Inflation-linked bonds are useful tools for investors but fund managers question whether they are worth buying in the current environment.
Rakesh Girdharlal, liability driven investment portfolio manager at Aviva Investors, believes they are ideal for investors looking to preserve the inflation link to cashflows.
‘Buying them protects against high inflation,’ he said. ‘They are often used by pension and insurance companies to match inflation-linked liabilities.’
Girdharlal said government-issued inflation-linked gilts are very liquid, so they can be bought and sold to meet an investor’s preference. But he warned there would be a limited supply over the next quarter, which means prices are expected to increase towards the end of the year.
‘The best value for money is currently offered by those with maturities of more than 30 years,’ he added.
Adrian Lowcock, investment manager at Architas, is unsure if now is the right time to buy. ‘Last year, inflation-linked bonds rallied on the back of the devaluation of the pound as investors expected a rise in inflation,’ he said. ‘So far we haven’t seen any indications of further inflation.’
In fact, the opposite was potentially true. ‘Inflation is close to peaking in the UK and there are plenty of deflationary pressures to be concerned about. This means inflation-linked bonds look a bit expensive,’ he said.
Separately, Lowcock pointed out inflation-linked corporate bonds have been scarce in recent years. ‘Demand for low risk income has been high, so companies haven’t needed to sweeten the deal by offering inflation protection,’ he explained.
Pros and cons
Bryn Jones, Citywire + rated manager of the Rathbone Strategic Bond fund, believes there are benefits and negatives of buying such products. ‘One benefit of buying index-linked gilts is their very high credit quality as it’s unlikely you will see them default,’ he said.
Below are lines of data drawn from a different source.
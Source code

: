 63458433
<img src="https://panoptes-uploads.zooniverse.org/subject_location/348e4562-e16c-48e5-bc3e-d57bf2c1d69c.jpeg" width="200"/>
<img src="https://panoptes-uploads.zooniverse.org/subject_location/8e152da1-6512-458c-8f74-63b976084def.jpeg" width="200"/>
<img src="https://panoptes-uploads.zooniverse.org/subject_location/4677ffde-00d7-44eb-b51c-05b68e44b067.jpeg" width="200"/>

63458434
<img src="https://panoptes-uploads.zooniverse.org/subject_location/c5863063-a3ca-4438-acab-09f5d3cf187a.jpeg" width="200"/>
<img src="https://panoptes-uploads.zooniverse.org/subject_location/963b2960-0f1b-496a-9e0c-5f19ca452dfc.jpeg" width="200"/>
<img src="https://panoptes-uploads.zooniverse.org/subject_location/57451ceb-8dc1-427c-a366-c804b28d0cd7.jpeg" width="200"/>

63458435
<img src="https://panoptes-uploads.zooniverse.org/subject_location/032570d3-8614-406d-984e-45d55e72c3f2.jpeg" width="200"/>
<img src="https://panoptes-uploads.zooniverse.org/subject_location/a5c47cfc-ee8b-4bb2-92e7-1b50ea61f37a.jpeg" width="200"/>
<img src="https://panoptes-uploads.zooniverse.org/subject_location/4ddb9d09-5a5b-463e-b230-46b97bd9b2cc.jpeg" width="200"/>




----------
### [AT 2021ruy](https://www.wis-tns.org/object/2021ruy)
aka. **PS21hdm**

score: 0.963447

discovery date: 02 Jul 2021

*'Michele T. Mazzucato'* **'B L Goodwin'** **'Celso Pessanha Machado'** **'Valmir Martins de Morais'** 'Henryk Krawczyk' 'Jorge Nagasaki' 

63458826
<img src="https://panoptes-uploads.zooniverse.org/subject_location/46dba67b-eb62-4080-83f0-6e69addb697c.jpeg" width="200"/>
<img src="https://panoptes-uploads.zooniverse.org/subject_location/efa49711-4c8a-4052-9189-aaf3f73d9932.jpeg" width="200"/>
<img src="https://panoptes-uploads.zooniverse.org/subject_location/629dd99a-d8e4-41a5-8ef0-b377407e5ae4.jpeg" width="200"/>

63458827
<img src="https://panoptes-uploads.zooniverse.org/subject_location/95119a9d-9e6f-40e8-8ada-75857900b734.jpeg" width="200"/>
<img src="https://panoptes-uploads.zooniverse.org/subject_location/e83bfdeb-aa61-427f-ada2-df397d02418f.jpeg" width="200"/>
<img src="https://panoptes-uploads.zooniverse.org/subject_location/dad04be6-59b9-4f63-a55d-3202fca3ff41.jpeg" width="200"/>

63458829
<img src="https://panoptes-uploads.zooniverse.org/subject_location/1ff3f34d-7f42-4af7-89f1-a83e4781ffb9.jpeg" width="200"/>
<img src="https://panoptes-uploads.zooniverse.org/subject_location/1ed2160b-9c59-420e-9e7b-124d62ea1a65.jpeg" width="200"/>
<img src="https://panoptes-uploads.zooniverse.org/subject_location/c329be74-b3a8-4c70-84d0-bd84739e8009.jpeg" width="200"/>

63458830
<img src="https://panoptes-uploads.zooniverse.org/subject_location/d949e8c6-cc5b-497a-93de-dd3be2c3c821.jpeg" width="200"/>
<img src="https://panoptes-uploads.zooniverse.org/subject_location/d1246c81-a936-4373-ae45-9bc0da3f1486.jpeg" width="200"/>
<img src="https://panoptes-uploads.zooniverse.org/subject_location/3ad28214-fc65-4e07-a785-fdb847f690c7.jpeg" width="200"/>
On the flipside, they do not yield much. ‘Real yields are negative, so you actually need a certain amount of inflation just to be net even,’ he said. ‘They also tend to be very long duration so are sensitive to changes in interest rates.’
Jones also pointed out that, while corporate index-linked bonds may have more attractive yields, they are subject to income tax on the inflation uplift. ‘The after-tax yields can often be less than that of the index-linked gilt,’ he added. ‘They also tend to be quite illiquid.’
The end of inflation?
Looking ahead, Jones believes inflation-linked products will continue to play a role in portfolios. But he argues central bankers are struggling to push inflation much higher.
‘There are big global themes that may cause inflation in the future to be a lot lower,’ he said. ‘These include demographic trends of people living longer and you may argue the rise of the machines will create deflationary forces.’